We propose an alternate approach that directly restricts the generator to performing a simple sparse transformation in a latent layer.
- Score: 71.28847881318013
- License: http://creativecommons.org/licenses/by/4.0/
- Abstract: Unsupervised image-to-image translation consists of learning a pair of
mappings between two domains without known pairwise correspondences between
points. The current convention is to approach this task with cycle-consistent
GANs: using a discriminator to encourage the generator to change the image to
match the target domain, while training the generator to be inverted with
another mapping.

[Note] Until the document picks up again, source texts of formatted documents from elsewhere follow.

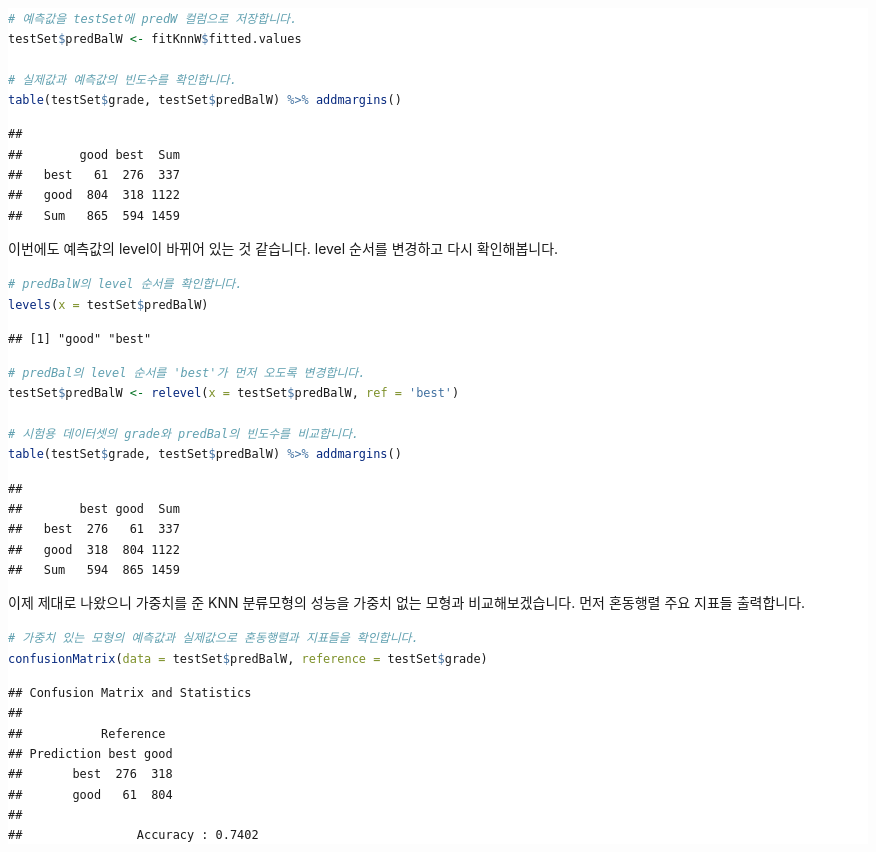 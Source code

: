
 ``` r
# 예측값을 testSet에 predW 컬럼으로 저장합니다.
testSet$predBalW <- fitKnnW$fitted.values

# 실제값과 예측값의 빈도수를 확인합니다. 
table(testSet$grade, testSet$predBalW) %>% addmargins()
```

    ##       
    ##        good best  Sum
    ##   best   61  276  337
    ##   good  804  318 1122
    ##   Sum   865  594 1459

이번에도 예측값의 level이 바뀌어 있는 것 같습니다. level 순서를 변경하고 다시 확인해봅니다.

``` r
# predBalW의 level 순서를 확인합니다. 
levels(x = testSet$predBalW)
```

    ## [1] "good" "best"

``` r
# predBal의 level 순서를 'best'가 먼저 오도록 변경합니다. 
testSet$predBalW <- relevel(x = testSet$predBalW, ref = 'best')

# 시험용 데이터셋의 grade와 predBal의 빈도수를 비교합니다. 
table(testSet$grade, testSet$predBalW) %>% addmargins()
```

    ##       
    ##        best good  Sum
    ##   best  276   61  337
    ##   good  318  804 1122
    ##   Sum   594  865 1459

이제 제대로 나왔으니 가중치를 준 KNN 분류모형의 성능을 가중치 없는 모형과 비교해보겠습니다. 먼저 혼동행렬 주요 지표들 출력합니다.

``` r
# 가중치 있는 모형의 예측값과 실제값으로 혼동행렬과 지표들을 확인합니다.
confusionMatrix(data = testSet$predBalW, reference = testSet$grade)
```

    ## Confusion Matrix and Statistics
    ## 
    ##           Reference
    ## Prediction best good
    ##       best  276  318
    ##       good   61  804
    ##                                           
    ##                Accuracy : 0.7402           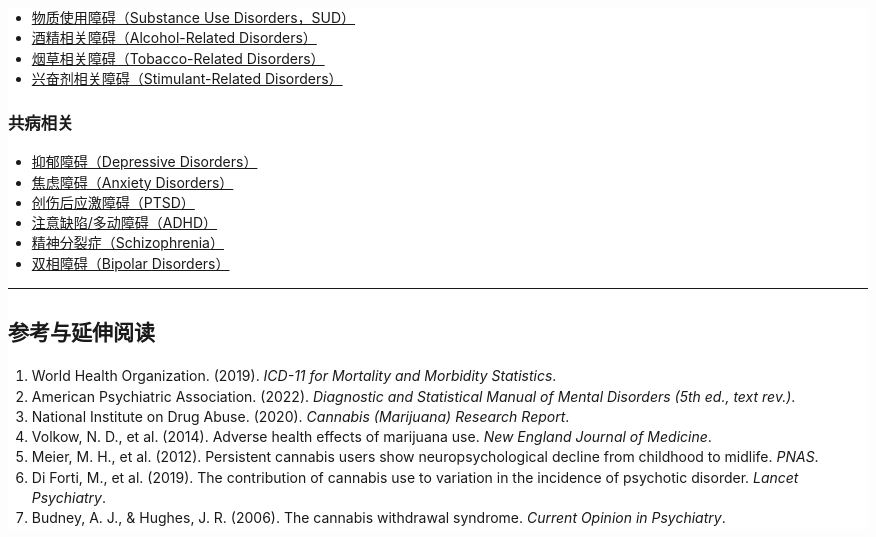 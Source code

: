 - [物质使用障碍（Substance Use Disorders，SUD）](Substance-Use-Disorders-SUD.md)
- [酒精相关障碍（Alcohol-Related Disorders）](Alcohol-Related-Disorders.md)
- [烟草相关障碍（Tobacco-Related Disorders）](Tobacco-Related-Disorders.md)
- [兴奋剂相关障碍（Stimulant-Related Disorders）](Stimulant-Related-Disorders.md)



### 共病相关

- [抑郁障碍（Depressive Disorders）](Depressive-Disorders.md)
- [焦虑障碍（Anxiety Disorders）](Anxiety-Disorders.md)
- [创伤后应激障碍（PTSD）](PTSD.md)
- [注意缺陷/多动障碍（ADHD）](Attention-Deficit-Hyperactivity-Disorder-ADHD.md)
- [精神分裂症（Schizophrenia）](Schizophrenia-SZ.md)
- [双相障碍（Bipolar Disorders）](Bipolar-Disorders.md)

______________________________________________________________________

## 参考与延伸阅读

1. World Health Organization. (2019). *ICD-11 for Mortality and Morbidity Statistics*.
1. American Psychiatric Association. (2022). *Diagnostic and Statistical Manual of Mental Disorders (5th ed., text rev.)*.
1. National Institute on Drug Abuse. (2020). *Cannabis (Marijuana) Research Report*.
1. Volkow, N. D., et al. (2014). Adverse health effects of marijuana use. *New England Journal of Medicine*.
1. Meier, M. H., et al. (2012). Persistent cannabis users show neuropsychological decline from childhood to midlife. *PNAS*.
1. Di Forti, M., et al. (2019). The contribution of cannabis use to variation in the incidence of psychotic disorder. *Lancet Psychiatry*.
1. Budney, A. J., & Hughes, J. R. (2006). The cannabis withdrawal syndrome. *Current Opinion in Psychiatry*.

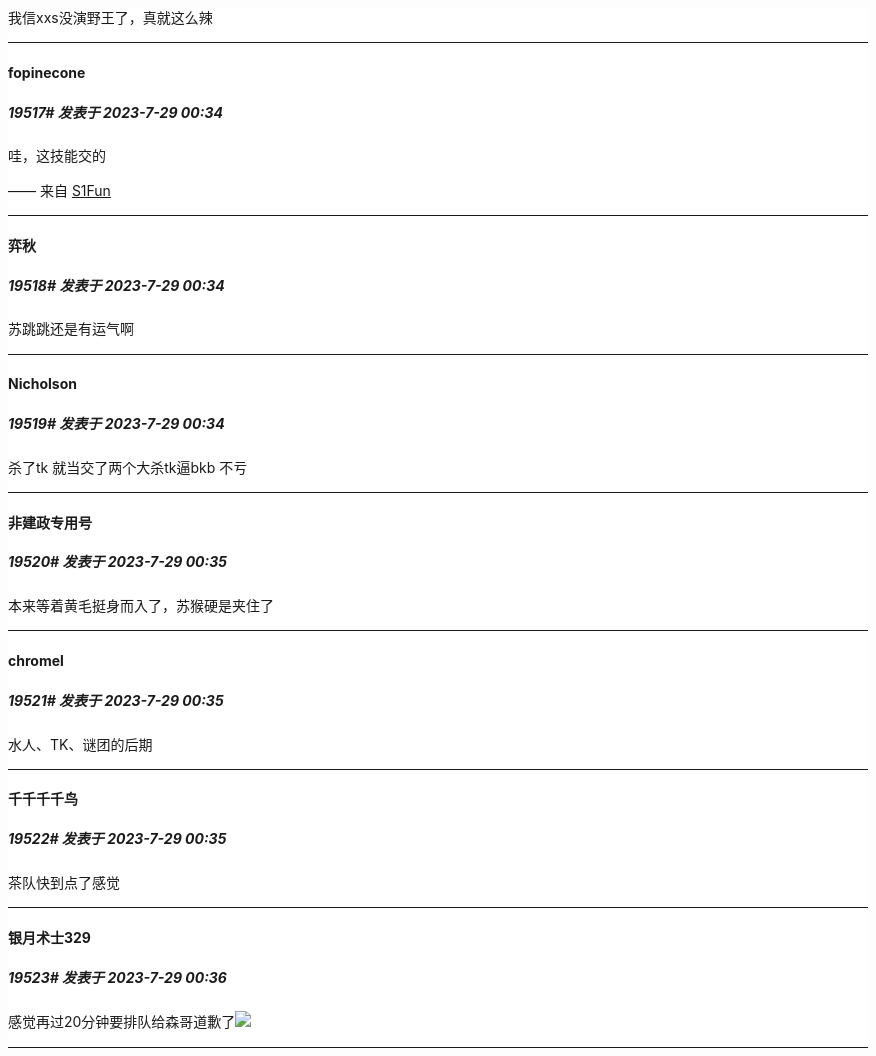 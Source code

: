 我信xxs没演野王了，真就这么辣

*****

####  fopinecone  
##### 19517#       发表于 2023-7-29 00:34

哇，这技能交的

—— 来自 [S1Fun](https://s1fun.koalcat.com)

*****

####  弈秋  
##### 19518#       发表于 2023-7-29 00:34

苏跳跳还是有运气啊

*****

####  Nicholson  
##### 19519#       发表于 2023-7-29 00:34

杀了tk 就当交了两个大杀tk逼bkb 不亏

*****

####  非建政专用号  
##### 19520#       发表于 2023-7-29 00:35

本来等着黄毛挺身而入了，苏猴硬是夹住了

*****

####  chromel  
##### 19521#       发表于 2023-7-29 00:35

水人、TK、谜团的后期

*****

####  千千千千鸟  
##### 19522#       发表于 2023-7-29 00:35

茶队快到点了感觉

*****

####  银月术士329  
##### 19523#       发表于 2023-7-29 00:36

感觉再过20分钟要排队给森哥道歉了<img src="https://static.saraba1st.com/image/smiley/face2017/067.png" referrerpolicy="no-referrer">

*****
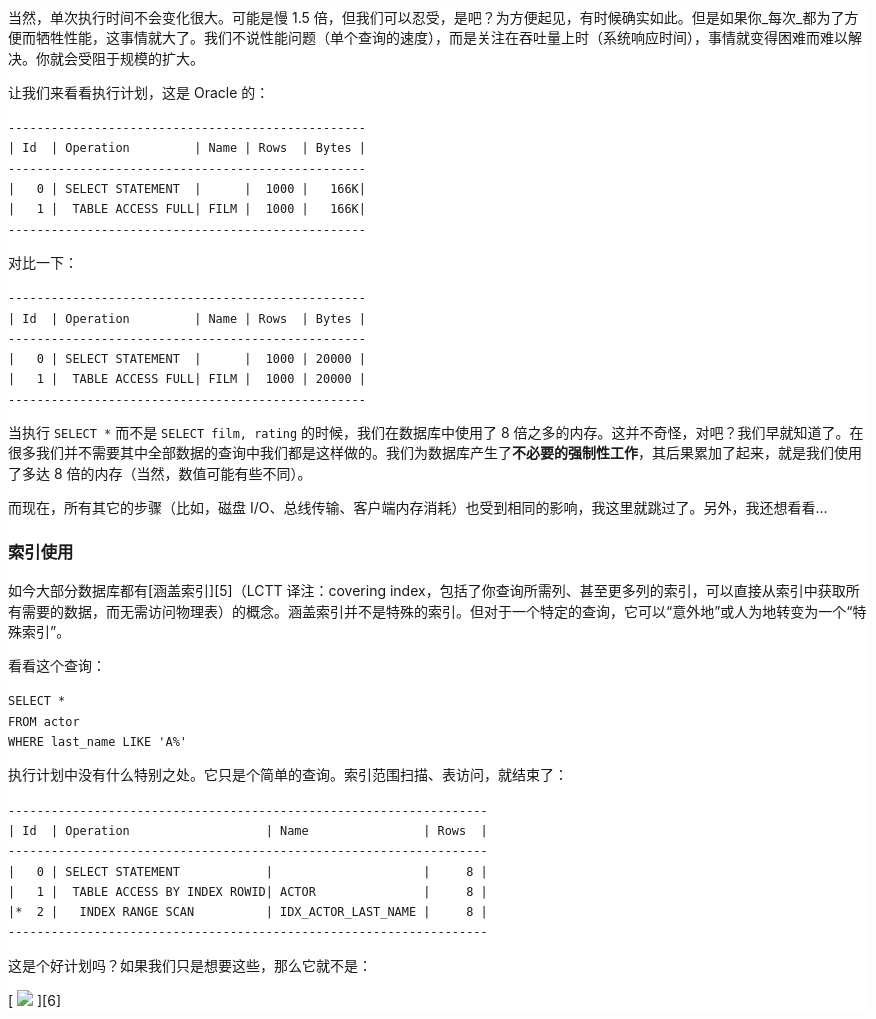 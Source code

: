 当然，单次执行时间不会变化很大。可能是慢 1.5 倍，但我们可以忍受，是吧？为方便起见，有时候确实如此。但是如果你_每次_都为了方便而牺牲性能，这事情就大了。我们不说性能问题（单个查询的速度），而是关注在吞吐量上时（系统响应时间），事情就变得困难而难以解决。你就会受阻于规模的扩大。

让我们来看看执行计划，这是 Oracle 的：

```
--------------------------------------------------
| Id  | Operation         | Name | Rows  | Bytes |
--------------------------------------------------
|   0 | SELECT STATEMENT  |      |  1000 |   166K|
|   1 |  TABLE ACCESS FULL| FILM |  1000 |   166K|
--------------------------------------------------
```

对比一下：

```
--------------------------------------------------
| Id  | Operation         | Name | Rows  | Bytes |
--------------------------------------------------
|   0 | SELECT STATEMENT  |      |  1000 | 20000 |
|   1 |  TABLE ACCESS FULL| FILM |  1000 | 20000 |
--------------------------------------------------
```

当执行 `SELECT *` 而不是 `SELECT film, rating` 的时候，我们在数据库中使用了 8 倍之多的内存。这并不奇怪，对吧？我们早就知道了。在很多我们并不需要其中全部数据的查询中我们都是这样做的。我们为数据库产生了**不必要的强制性工作**，其后果累加了起来，就是我们使用了多达 8 倍的内存（当然，数值可能有些不同）。

而现在，所有其它的步骤（比如，磁盘 I/O、总线传输、客户端内存消耗）也受到相同的影响，我这里就跳过了。另外，我还想看看...

### 索引使用

如今大部分数据库都有[涵盖索引][5]（LCTT 译注：covering index，包括了你查询所需列、甚至更多列的索引，可以直接从索引中获取所有需要的数据，而无需访问物理表）的概念。涵盖索引并不是特殊的索引。但对于一个特定的查询，它可以“意外地”或人为地转变为一个“特殊索引”。

看看这个查询：

```
SELECT *
FROM actor
WHERE last_name LIKE 'A%'
```

执行计划中没有什么特别之处。它只是个简单的查询。索引范围扫描、表访问，就结束了：

```
-------------------------------------------------------------------
| Id  | Operation                   | Name                | Rows  |
-------------------------------------------------------------------
|   0 | SELECT STATEMENT            |                     |     8 |
|   1 |  TABLE ACCESS BY INDEX ROWID| ACTOR               |     8 |
|*  2 |   INDEX RANGE SCAN          | IDX_ACTOR_LAST_NAME |     8 |
-------------------------------------------------------------------
```

这是个好计划吗？如果我们只是想要这些，那么它就不是：

[
 ![](https://lukaseder.files.wordpress.com/2017/03/first-name-last-name.png?w=662) 
][6]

While ending up with paired inverse functions may be a good
end result, enforcing this restriction at all times during training can be a
hindrance to effective modeling. We propose an alternate approach that directly
restricts the generator to performing a simple sparse transformation in a
latent layer, motivated by recent work from cognitive neuroscience suggesting
an architectural prior on representations corresponding to consciousness. Our
biologically motivated approach leads to representations more amenable to
transformation by disentangling high-level abstract concepts in the latent
space. We demonstrate that image-to-image domain translation with many
different domains can be learned more effectively with our architecturally
constrained, simple transformation than with previous unconstrained
architectures that rely on a cycle-consistency loss.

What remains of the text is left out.